-- Task prompt --
Everything from the line holding "Matemáticas, BUAP 1997." through the last line below is needed; please reproduce those lines exactly, adding nothing.

════════

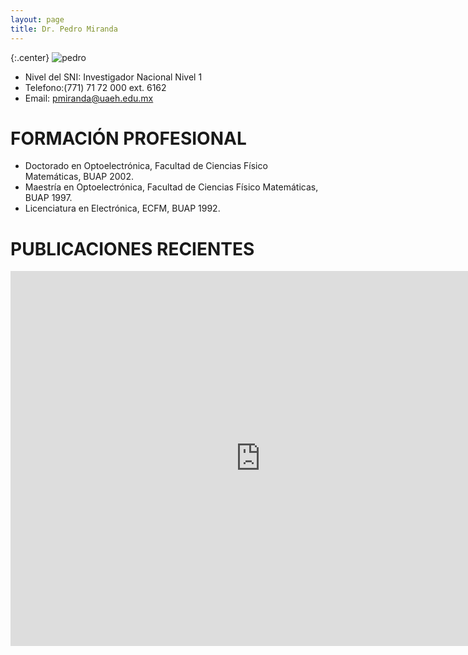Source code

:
 ```yaml
---
layout: page
title: Dr. Pedro Miranda
---
```


{:.center}
![pedro]({{site.baseurl}}/images/miembros/pedro.jpg)


+ Nivel del SNI: Investigador Nacional Nivel 1 
+ Telefono:(771) 71 72 000 ext. 6162
+ Email: pmiranda@uaeh.edu.mx

# FORMACIÓN PROFESIONAL 
+ Doctorado en Optoelectrónica, Facultad de Ciencias Físico Matemáticas, BUAP 2002.
+ Maestría en Optoelectrónica, Facultad de Ciencias Físico Matemáticas, BUAP 1997.
+ Licenciatura en Electrónica, ECFM, BUAP 1992. 

# PUBLICACIONES RECIENTES


<iframe src="https://inspirehep.net/search?p=exactauthor%3AP.Miranda.Romagnoli.1&sf=earliestdate" height="600" width="800" frameborder="0" webkitallowfullscreen mozallowfullscreen allowfullscreen>&nbsp;</iframe>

════════

-- Result of this task --
+ Maestría en Optoelectrónica, Facultad de Ciencias Físico Matemáticas, BUAP 1997.
+ Licenciatura en Electrónica, ECFM, BUAP 1992. 

# PUBLICACIONES RECIENTES


<iframe src="https://inspirehep.net/search?p=exactauthor%3AP.Miranda.Romagnoli.1&sf=earliestdate" height="600" width="800" frameborder="0" webkitallowfullscreen mozallowfullscreen allowfullscreen>&nbsp;</iframe>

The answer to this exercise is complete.